31.5.13

De mim

De mim sabem coisas que eu nem imagino, tão veloz se faz o tempo nos dias em que o corpo manda mais que a razão. De mim sabem coisas que resguardam, nos seus peitos, nos seus ódios, fazendo de mim construção longínqua do que sinto. De mim sabem coisas e calam-se. Como quem quer fazer morada de um silêncio mais profundo.

30.5.13

Sorriso

Da primeira vez, ela sorriu. Eu, que nunca sei o que fazer nos momentos certos, não. Acho que ela levou a mal. Fechou a cara para todas as vezes que se seguiram, fingiu não me reconhecer num dia de semana, parece até que se indignava com aquela minha falta de jeito. Até que eu aprendi a sorrir, mesmo quando sorrir me parece tão semelhante a atirar-me a um poço.

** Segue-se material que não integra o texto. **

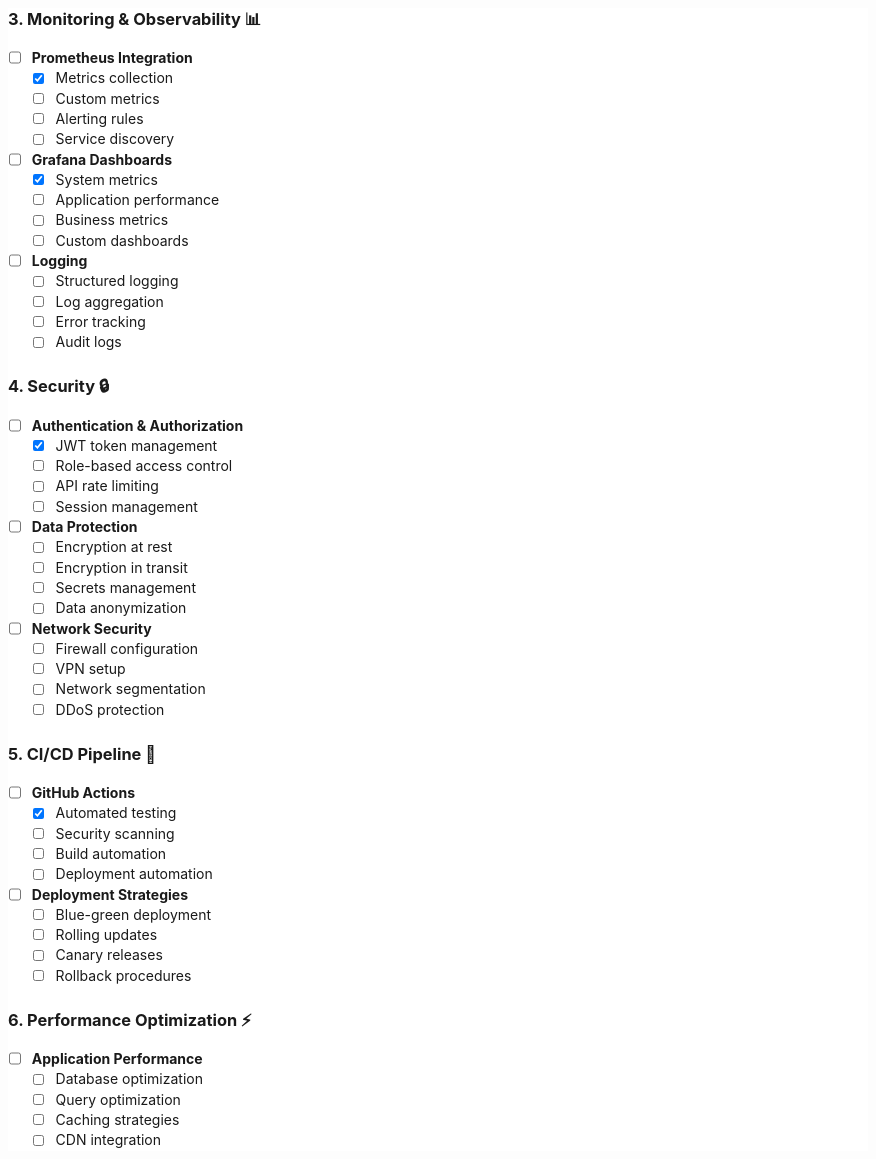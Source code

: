 ### **3. Monitoring & Observability** 📊
- [ ] **Prometheus Integration**
  - [x] Metrics collection
  - [ ] Custom metrics
  - [ ] Alerting rules
  - [ ] Service discovery

- [ ] **Grafana Dashboards**
  - [x] System metrics
  - [ ] Application performance
  - [ ] Business metrics
  - [ ] Custom dashboards

- [ ] **Logging**
  - [ ] Structured logging
  - [ ] Log aggregation
  - [ ] Error tracking
  - [ ] Audit logs

### **4. Security** 🔒
- [ ] **Authentication & Authorization**
  - [x] JWT token management
  - [ ] Role-based access control
  - [ ] API rate limiting
  - [ ] Session management

- [ ] **Data Protection**
  - [ ] Encryption at rest
  - [ ] Encryption in transit
  - [ ] Secrets management
  - [ ] Data anonymization

- [ ] **Network Security**
  - [ ] Firewall configuration
  - [ ] VPN setup
  - [ ] Network segmentation
  - [ ] DDoS protection

### **5. CI/CD Pipeline** 🔄
- [ ] **GitHub Actions**
  - [x] Automated testing
  - [ ] Security scanning
  - [ ] Build automation
  - [ ] Deployment automation

- [ ] **Deployment Strategies**
  - [ ] Blue-green deployment
  - [ ] Rolling updates
  - [ ] Canary releases
  - [ ] Rollback procedures

### **6. Performance Optimization** ⚡
- [ ] **Application Performance**
  - [ ] Database optimization
  - [ ] Query optimization
  - [ ] Caching strategies
  - [ ] CDN integration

E ela, sorriu de volta.

29.5.13

Nome

Não precisas de me dizer o teu nome, provavelmente não saberias como o fazer, tão distantes são as nossas línguas e os nossos entendimentos sobre como se montam os encontros das pessoas. Um homem que segue distraído, jornal na mão, uma mulher que segura uma mala e aproveita o vento que sopra na cidade. Não precisas de me dizer o teu nome, deixa-te só existir um pouco mais na minha memória.

28.5.13

Lume

Eu não tinha lume, mas aquele olhar sorridente parecia invadir a sala ao ponto de acender todas as pontas de cigarros. Era capaz de arriscar que seria a única vez que a veria. No entanto, um ou dois dias depois, ali estava ela, de novo, na rua, presença nova na vizinhança. Não me pediu lume. Apenas planou rua abaixo, com a leveza do início da primavera.

27.5.13

Silvas

Ao subir, fechou entre os dedos um ramo de silvas, contra a palma da mão, as lágrimas nos olhos, misturando-se com a terra que lhe riscava a face. Ao subir, o sol alto sobre a cabeça, o calor da vegetação, os risos cansados de quem por ali seguia. Hesitou apenas alguns segundos, será que se as apertar com mais força evitarei a comichão? Não foi capaz.

19.5.13

Uma semana a viajar no tempo


Esta semana a Revista Sítio vai jogar em casa. Durante seis dias, vou publicar ali textos de prosa, quase todos eles muito antigos (mais de dez anos, alguns), ficções tristes ou memórias poderosas, histórias trágicas que me fizeram sorrir. Uma viagem no tempo, a um tempo substancialmente diferente do agora. Um sinal de sobrevivência, talvez.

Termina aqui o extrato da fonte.